* _HOW TO COMPLETE THIS TASK_
Count all lines holding "paths" in the data below and say the number, nothing more.
*** DATA SECTION ***
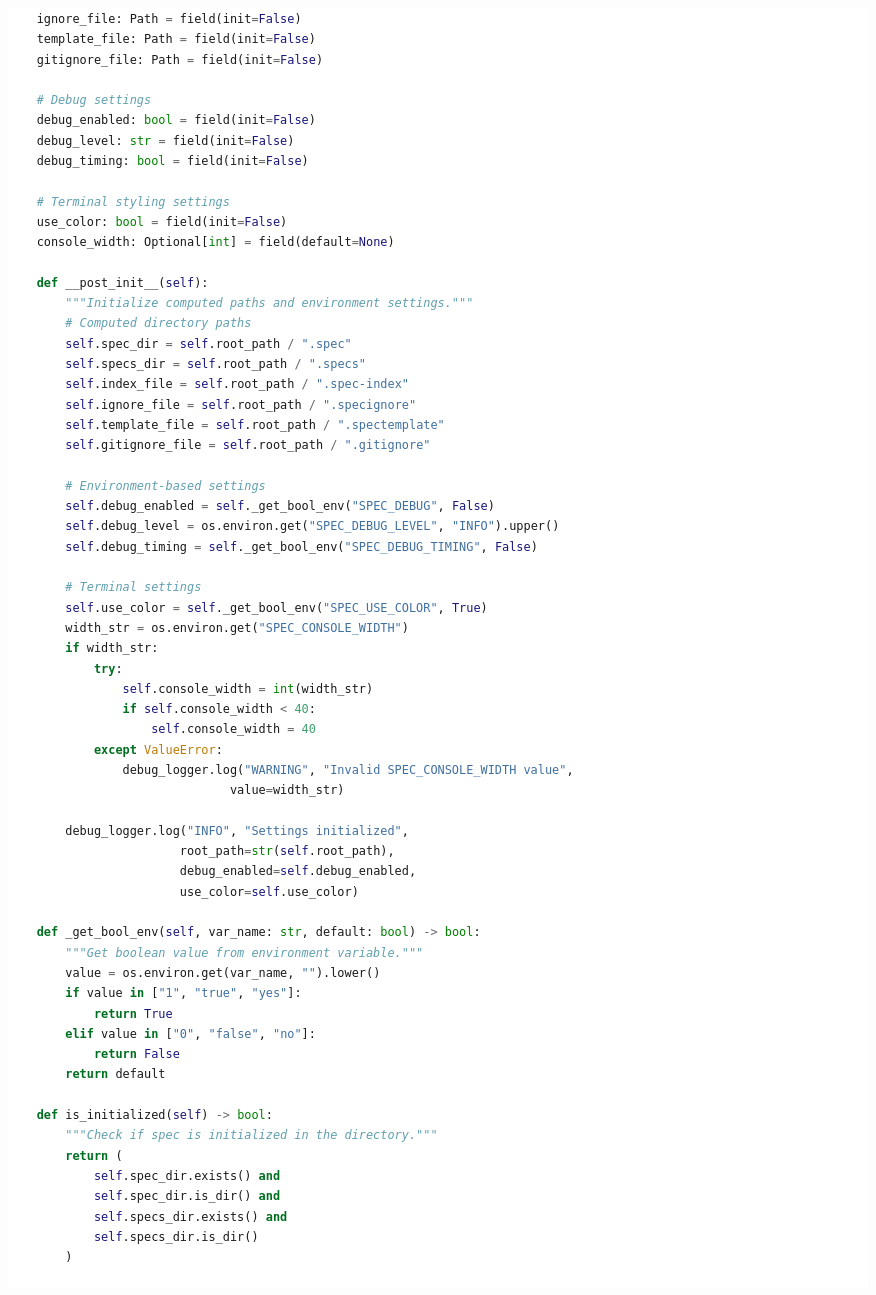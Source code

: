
```python
    ignore_file: Path = field(init=False)
    template_file: Path = field(init=False)
    gitignore_file: Path = field(init=False)
    
    # Debug settings
    debug_enabled: bool = field(init=False)
    debug_level: str = field(init=False)
    debug_timing: bool = field(init=False)
    
    # Terminal styling settings
    use_color: bool = field(init=False)
    console_width: Optional[int] = field(default=None)
    
    def __post_init__(self):
        """Initialize computed paths and environment settings."""
        # Computed directory paths
        self.spec_dir = self.root_path / ".spec"
        self.specs_dir = self.root_path / ".specs"
        self.index_file = self.root_path / ".spec-index"
        self.ignore_file = self.root_path / ".specignore"
        self.template_file = self.root_path / ".spectemplate"
        self.gitignore_file = self.root_path / ".gitignore"
        
        # Environment-based settings
        self.debug_enabled = self._get_bool_env("SPEC_DEBUG", False)
        self.debug_level = os.environ.get("SPEC_DEBUG_LEVEL", "INFO").upper()
        self.debug_timing = self._get_bool_env("SPEC_DEBUG_TIMING", False)
        
        # Terminal settings
        self.use_color = self._get_bool_env("SPEC_USE_COLOR", True)
        width_str = os.environ.get("SPEC_CONSOLE_WIDTH")
        if width_str:
            try:
                self.console_width = int(width_str)
                if self.console_width < 40:
                    self.console_width = 40
            except ValueError:
                debug_logger.log("WARNING", "Invalid SPEC_CONSOLE_WIDTH value", 
                               value=width_str)
        
        debug_logger.log("INFO", "Settings initialized", 
                        root_path=str(self.root_path),
                        debug_enabled=self.debug_enabled,
                        use_color=self.use_color)
    
    def _get_bool_env(self, var_name: str, default: bool) -> bool:
        """Get boolean value from environment variable."""
        value = os.environ.get(var_name, "").lower()
        if value in ["1", "true", "yes"]:
            return True
        elif value in ["0", "false", "no"]:
            return False
        return default
    
    def is_initialized(self) -> bool:
        """Check if spec is initialized in the directory."""
        return (
            self.spec_dir.exists() and 
            self.spec_dir.is_dir() and
            self.specs_dir.exists() and
            self.specs_dir.is_dir()
        )
    
```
*** End of DATA SECTION ***
* _RESPONSE TO THE TASK_
2